### WHAT YOU NEED TO DO:
Below are the records; copy each line in which "classe" can be found.

Plain-text document sources:
::::

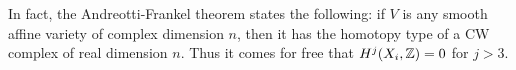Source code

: \begin{remark}
In fact, the Andreotti-Frankel theorem \cite{andreotti_affinecw} states the following: if $V$ is any smooth affine variety of complex dimension $n$, then it has the homotopy type of a CW complex of real dimension $n$. Thus it comes for free that $H^j(X_i,\mathbb{Z})=0$ for $j > 3$.
\end{remark}
 
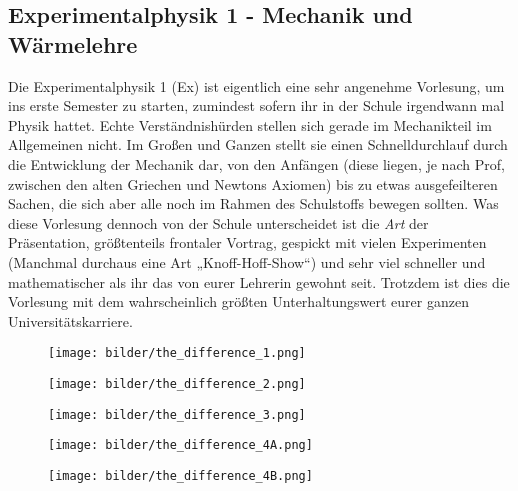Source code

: \subsection{Experimentalphysik 1 - Mechanik und Wärmelehre}
\label{ex1}
Die Experimentalphysik 1 (\gls{Ex}) ist eigentlich eine sehr angenehme Vorlesung, um ins erste Semester zu starten, zumindest sofern ihr in der Schule irgendwann mal Physik hattet. Echte Verständnishürden stellen sich gerade im Mechanikteil im Allgemeinen nicht. Im Großen und Ganzen stellt sie einen Schnelldurchlauf durch die Entwicklung der Mechanik dar, von den Anfängen (diese liegen, je nach Prof, zwischen den alten Griechen und Newtons Axiomen) bis zu etwas ausgefeilteren Sachen, die sich aber alle noch im Rahmen des Schulstoffs bewegen sollten. Was diese Vorlesung dennoch von der Schule unterscheidet ist die \emph{Art} der Präsentation, größtenteils frontaler Vortrag, gespickt mit vielen Experimenten (Manchmal durchaus eine Art „Knoff-Hoff-Show“) und sehr viel schneller und mathematischer als ihr das von eurer Lehrerin gewohnt seit. Trotzdem ist dies die Vorlesung mit dem wahrscheinlich größten Unterhaltungswert eurer ganzen Universitätskarriere.

\begin{figure*}[b]
    \centering
    \begin{subfigure}[b]{.18\textwidth}
    \texttt{[image: bilder/the\_difference\_1.png]}	    
    \end{subfigure}
    \begin{subfigure}[b]{.18\textwidth}
    \texttt{[image: bilder/the\_difference\_2.png]}
    \end{subfigure}
    \begin{subfigure}[b]{.18\textwidth}
    \texttt{[image: bilder/the\_difference\_3.png]}
    \end{subfigure}
    \begin{subfigure}[b]{.18\textwidth}
    \texttt{[image: bilder/the\_difference\_4A.png]}
    \end{subfigure}
    \begin{subfigure}[b]{.18\textwidth}
    \texttt{[image: bilder/the\_difference\_4B.png]}
    \end{subfigure}
\end{figure*}

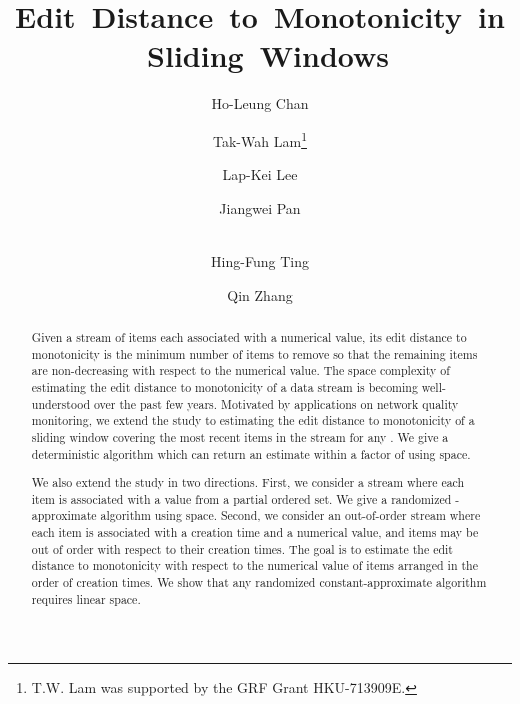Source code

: \documentclass{llncs}
\begin{document}
\title{
  \mbox{Edit Distance to Monotonicity in Sliding Windows}
}


\author{Ho-Leung Chan
\and Tak-Wah Lam\thanks{T.W. Lam was supported by the GRF Grant HKU-713909E.}
\and Lap-Kei Lee
\and Jiangwei Pan
\and \\
Hing-Fung Ting
\and Qin Zhang
}




\vspace{-.3in}
\maketitle

\vspace{-.2in}
\begin{abstract}
Given a stream of items each associated with a numerical value,
its edit distance to monotonicity is the minimum number of items
to remove so that the remaining items are non-decreasing with respect
to the numerical value. The space complexity of estimating the
edit distance to monotonicity of a data stream is becoming well-understood
over the past few years.
Motivated by applications on network quality monitoring,
we extend the study to estimating the edit distance to monotonicity of
a sliding window covering the  most recent items in the stream for any .
We give a deterministic algorithm which can return an estimate within a factor of
 using  space.

We also extend the study in two directions.
First, we consider a stream where
each item is associated with a value from a partial ordered set.
We give a randomized -approximate algorithm
using  space.
Second, we consider an out-of-order stream where each item
is associated with a creation time and a numerical value,
and items may be out of order with respect to their creation times.
The goal is to estimate the edit distance to monotonicity
with respect to the numerical value of items
arranged in the order of creation times.
We show that any randomized constant-approximate algorithm
requires linear space.
\end{abstract}
\end{document}
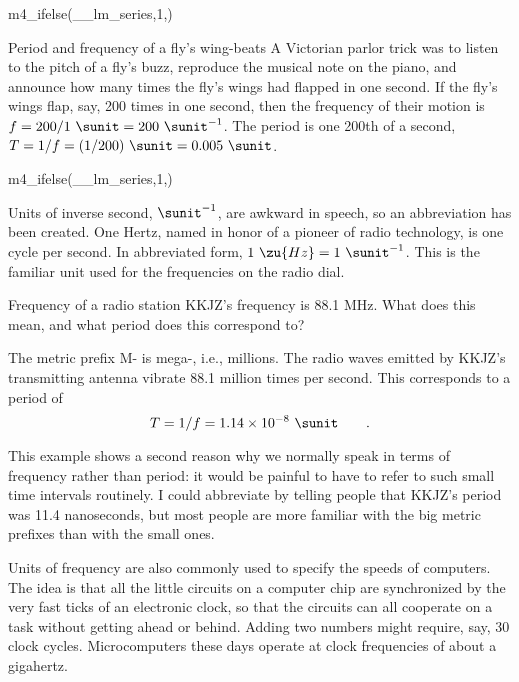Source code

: m4_ifelse(__lm_series,1,\vspace{10mm})


\begin{eg}{Period and frequency of a fly's wing-beats}
A Victorian parlor trick was to listen to the pitch of a
fly's buzz, reproduce the musical note on the piano, and
announce how many times the fly's wings had flapped in one
second. If the fly's wings flap, say, 200 times in one
second, then the frequency of their motion is $f=200/1\ \sunit=200\ \sunit^{-1}$.
The period is one 200th of a second, $T=1/f=(1/200)\ \sunit=0.005\ \sunit$.
\end{eg}

m4_ifelse(__lm_series,1,\pagebreak[4])

Units of inverse second, $\sunit^{-1}$, are awkward in speech, so an
abbreviation has been created. One Hertz, named in honor of
a pioneer of radio technology, is one cycle per second. In
abbreviated form, $1\ \zu{Hz}=1\ \sunit^{-1}$. This is the familiar unit
used for the frequencies on the radio dial.

\begin{eg}{Frequency of a radio station}
\egquestion KKJZ's frequency is 88.1 MHz. What does this mean,
and what period does this correspond to?

\eganswer The metric prefix M- is mega-, i.e., millions. The
radio waves emitted by KKJZ's transmitting antenna vibrate
88.1 million times per second. This corresponds to a period of
\begin{equation*}
 T = 1/f= 1.14\times10^{-8}\ \sunit \qquad .
\end{equation*}

This example shows a second reason why we normally speak in
terms of frequency rather than period: it would be painful
to have to refer to such small time intervals routinely. I
could abbreviate by telling people that KKJZ's period was
11.4 nanoseconds, but most people are more familiar with the
big metric prefixes than with the small ones.
\end{eg}

Units of frequency are also commonly used to specify the
speeds of computers. The idea is that all the little
circuits on a computer chip are synchronized by the very
fast ticks of an electronic clock, so that the circuits can
all cooperate on a task without getting ahead or behind.
Adding two numbers might require, say, 30 clock cycles.
Microcomputers these days operate at clock frequencies
of about a gigahertz.

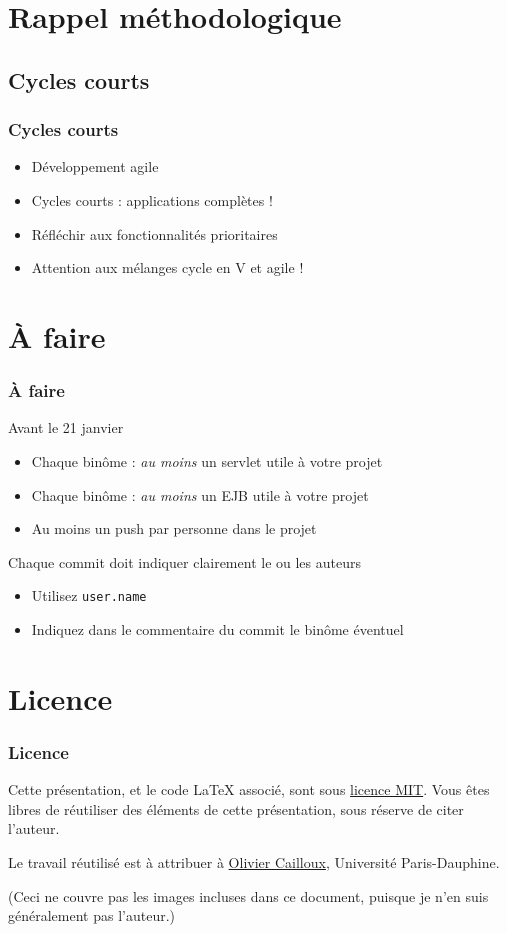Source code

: \documentclass[english, french]{beamer}
\begin{document}
\section{Rappel méthodologique}
\subsection{Cycles courts}
\begin{frame}
	\frametitle{Cycles courts}
	\begin{itemize}
		\item Développement agile
		\item Cycles courts : applications complètes !
		\item Réfléchir aux fonctionnalités prioritaires
		\item Attention aux mélanges cycle en V et agile !
	\end{itemize}
\end{frame}

\section{À faire}
\begin{frame}
	\frametitle{À faire}
	\begin{block}{Avant le 21 janvier}
		\begin{itemize}
			\item[+\footnote{Le + indique que cet aspect intervient dans la note}] Chaque binôme : \emph{au moins} un servlet utile à votre projet
			\item[+] Chaque binôme : \emph{au moins} un EJB utile à votre projet
			\item[+] Au moins un push par personne dans le projet
		\end{itemize}
	\end{block}
	Chaque commit doit indiquer clairement le ou les auteurs
	\begin{itemize}
		\item Utilisez \texttt{user.name}
		\item Indiquez dans le commentaire du commit le binôme éventuel
	\end{itemize}
\end{frame}

\appendix
\AtBeginSection{
}
\section{Licence}
\begin{frame}
	\frametitle{Licence}
	Cette présentation, et le code LaTeX associé, sont sous \href{http://opensource.org/licenses/MIT}{licence MIT}. Vous êtes libres de réutiliser des éléments de cette présentation, sous réserve de citer l’auteur.
	
	Le travail réutilisé est à attribuer à \href{http://www.lamsade.dauphine.fr/~ocailloux/}{Olivier Cailloux}, Université Paris-Dauphine.
	
	\small{(Ceci ne couvre pas les images incluses dans ce document, puisque je n’en suis généralement pas l’auteur.)}
\end{frame}
\end{document}
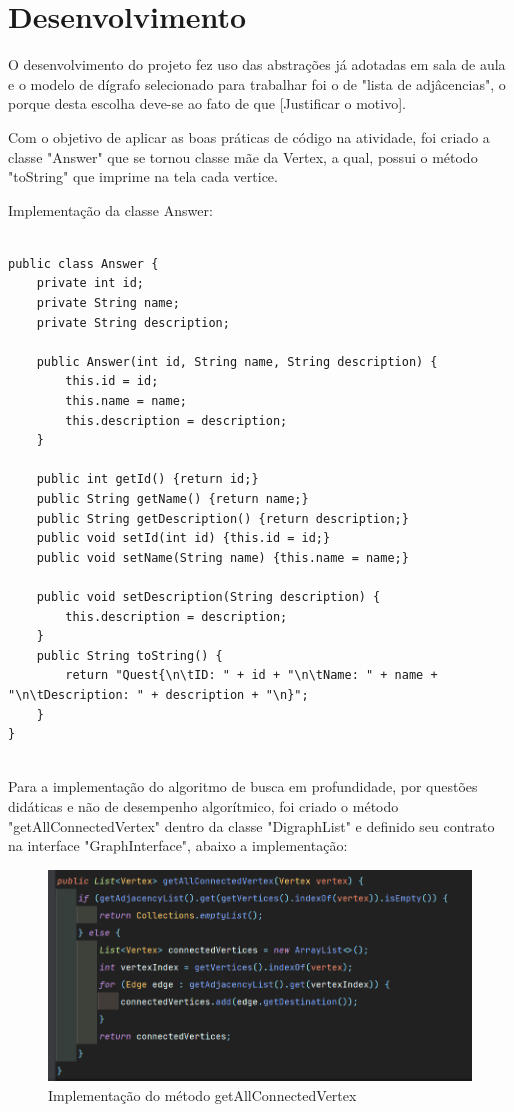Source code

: \documentclass[a4paper, 12pt]{article}
\begin{document}
\section{Desenvolvimento}

O desenvolvimento do projeto fez uso das abstrações já adotadas em sala de aula e o modelo de dígrafo selecionado para trabalhar foi o de "lista de adjâcencias", o porque desta escolha deve-se ao fato de que [Justificar o motivo].

Com o objetivo de aplicar as boas práticas de código na atividade, foi criado a classe "Answer" que se tornou classe mãe da Vertex, a qual, possui o método "toString" que imprime na tela cada vertice.

Implementação da classe Answer:

\begin{verbatim}

public class Answer {
    private int id;
    private String name;
    private String description;
    
    public Answer(int id, String name, String description) {
        this.id = id;
        this.name = name;
        this.description = description;
    }
    
    public int getId() {return id;}
    public String getName() {return name;}
    public String getDescription() {return description;}
    public void setId(int id) {this.id = id;}
    public void setName(String name) {this.name = name;}
    
    public void setDescription(String description) {
        this.description = description;
    }
    public String toString() {
        return "Quest{\n\tID: " + id + "\n\tName: " + name + "\n\tDescription: " + description + "\n}";
    }
}


\end{verbatim}


Para a implementação do algoritmo de busca em profundidade, por questões didáticas e não de desempenho algorítmico, foi criado o método "getAllConnectedVertex" dentro da classe "DigraphList" e definido seu contrato na interface "GraphInterface", abaixo a implementação:
\begin{figure}[h!]
\center 
\includegraphics[width=.8\textwidth]{getAllConnectedVertexMethod.png}
\caption{Implementação do método getAllConnectedVertex}
\end{figure}
\end{document}
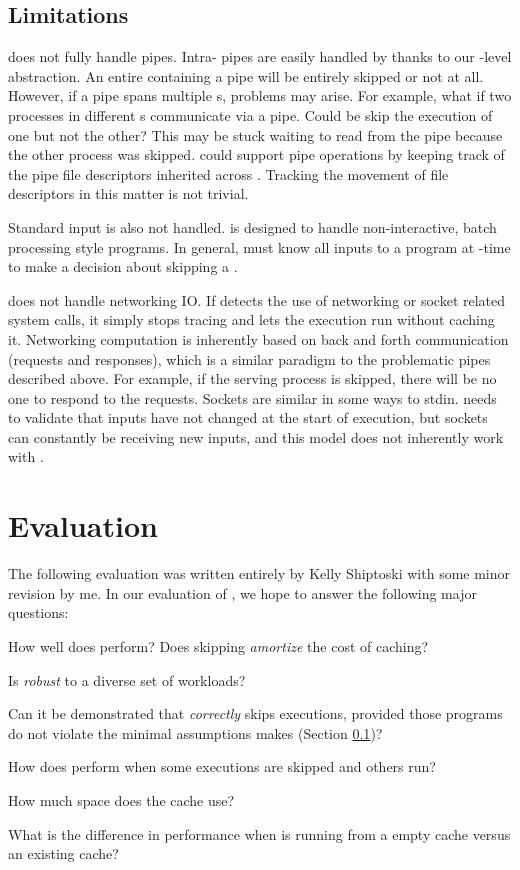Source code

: \subsection{Limitations} \label{sec:limitations}
\pc does not fully handle pipes. Intra-\cacheunit{} pipes are easily handled by \pc thanks to our \cacheunit{}-level abstraction. An entire \cacheunit{} containing a pipe will be entirely skipped or not at all. However, if a pipe spans multiple \cacheunit{}s,  problems may arise. For example, what if two processes in different \cacheunit{}s communicate via a pipe. Could be skip the execution of one \cacheunit but not the other? This \cacheunit{} may be stuck waiting to read from the pipe because the other process was skipped. \pc could support pipe operations by keeping track of the pipe file descriptors inherited across . Tracking the movement of file descriptors in this matter is not trivial.

Standard input is also not handled. \pc is designed to handle non-interactive, batch processing style programs. In general, \pc must know all inputs to a program at -time to make a decision about skipping a \cacheunit{}.

\pc does not handle networking IO. If \pc detects the use of networking or socket related system calls, it simply stops tracing and lets the execution run without caching it. Networking computation is inherently based on back and forth communication (requests and responses), which is a similar paradigm to the problematic pipes described above. For example, if the serving process is skipped, there will be no one to respond to the requests. Sockets are similar in some ways to stdin. \pc needs to validate that inputs have not changed at the start of execution, but sockets can constantly be receiving new inputs, and this model does not inherently work with \pc.

\section{Evaluation}
The following evaluation was written entirely by Kelly Shiptoski with some minor revision by me. In our evaluation of \pc, we hope to answer the following major questions:
\begin{compactitem}
 
    \item How well does \pc perform? Does skipping \textit{amortize} the cost of caching?
    \item Is \pc \textit{robust} to a diverse set of workloads?
    \item Can it be demonstrated that \pc \textit{correctly} skips executions, provided those programs do not violate the minimal assumptions \pc makes (Section \ref{sec:limitations})?
    \item How does \pc perform when some executions are skipped and others run?
    \item How much space does the cache use?
    \item What is the difference in performance when \pc is running from a empty cache versus an existing cache?
\end{compactitem}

::::

### RESULT FOR THIS TASK:
Com o objetivo de aplicar as boas práticas de código na atividade, foi criado a classe "Answer" que se tornou classe mãe da Vertex, a qual, possui o método "toString" que imprime na tela cada vertice.
Implementação da classe Answer:
Para a implementação do algoritmo de busca em profundidade, por questões didáticas e não de desempenho algorítmico, foi criado o método "getAllConnectedVertex" dentro da classe "DigraphList" e definido seu contrato na interface "GraphInterface", abaixo a implementação:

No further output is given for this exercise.